The inner query calculates the average value and returns it. In the outer query’s where clause, we filter only those purchases which have a value greater than the inner query’s returned value.
Subquery Correlated in Where Clause
select id from purchase p1 where date > '2013-07-15' and value > (select avg(value) from purchase p2 where p1.date = p2.date)
The query returns purchases after 15/07/2014 with a total price greater than the average value from the same day.
The equivalent example, but with joining tables.
Select p1.id from purchase p1, purchase p2 where p1.date = p2.date and p1.date > '2013-07-15' group by p1.id having p1.value > avg(p2.value);
This example can also be written as a select statement with a subquery correlated in a from clause.
The subquery returns the table that contains the average value for each purchase for each day. We join this result with the Purchase table on column ‘date’ to check the condition date > ’15/07/2014′.

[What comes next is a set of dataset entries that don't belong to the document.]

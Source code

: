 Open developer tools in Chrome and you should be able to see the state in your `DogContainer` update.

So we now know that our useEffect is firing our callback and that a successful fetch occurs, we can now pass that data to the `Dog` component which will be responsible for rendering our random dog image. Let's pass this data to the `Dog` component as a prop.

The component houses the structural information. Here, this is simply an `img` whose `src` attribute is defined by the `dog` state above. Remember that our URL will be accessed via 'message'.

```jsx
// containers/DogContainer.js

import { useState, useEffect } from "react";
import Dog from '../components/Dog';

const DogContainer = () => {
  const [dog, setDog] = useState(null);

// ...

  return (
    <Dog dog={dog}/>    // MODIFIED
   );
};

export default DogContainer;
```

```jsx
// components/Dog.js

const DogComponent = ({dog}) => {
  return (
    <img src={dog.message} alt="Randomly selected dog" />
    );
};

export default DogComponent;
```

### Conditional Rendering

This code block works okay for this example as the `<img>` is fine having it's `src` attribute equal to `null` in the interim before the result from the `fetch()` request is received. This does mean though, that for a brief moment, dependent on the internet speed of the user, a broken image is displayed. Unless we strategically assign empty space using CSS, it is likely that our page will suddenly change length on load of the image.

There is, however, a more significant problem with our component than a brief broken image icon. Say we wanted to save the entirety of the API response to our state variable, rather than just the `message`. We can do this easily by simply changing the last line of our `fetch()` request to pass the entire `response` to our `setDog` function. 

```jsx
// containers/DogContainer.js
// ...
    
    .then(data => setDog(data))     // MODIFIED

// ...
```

select id from purchase, (select date, avg(value) as average_value from purchase where date > '2013-07-15' group by date) average where purchase.date = average.date and purchase.date > '2013-07-15' and purchase.value > average.average_value;
Usually, this kind of subquery should be avoided because indexes can’t be used on a temporary table in memory.
Subquery With EXISTS
SELECT FROM WHERE [NOT] EXISTS (subquery)
The EXISTS operator checks if the row from the subquery matches any row in the outer query. If there’s no data matched, the EXISTS operator returns FALSE.
This Query returns all clients that ordered after 10/07/2013.
select id, company_name from client where exists (select * from purchase where client.id = purchase.client_id where date > '2013-07-10')
When a subquery is used, the query optimizer performs additional steps before the results from the subquery are used. If a query that contains a subquery can be written using a join, it should be done this way. Joins usually allow the query optimizer to retrieve the data in a more efficient way.
There are some limitations of using subqueries:
- In Oracle you can nest up to 255 levels of subqueries in a WHERE clause.
- In SQL Server you can nest up to 32 levels.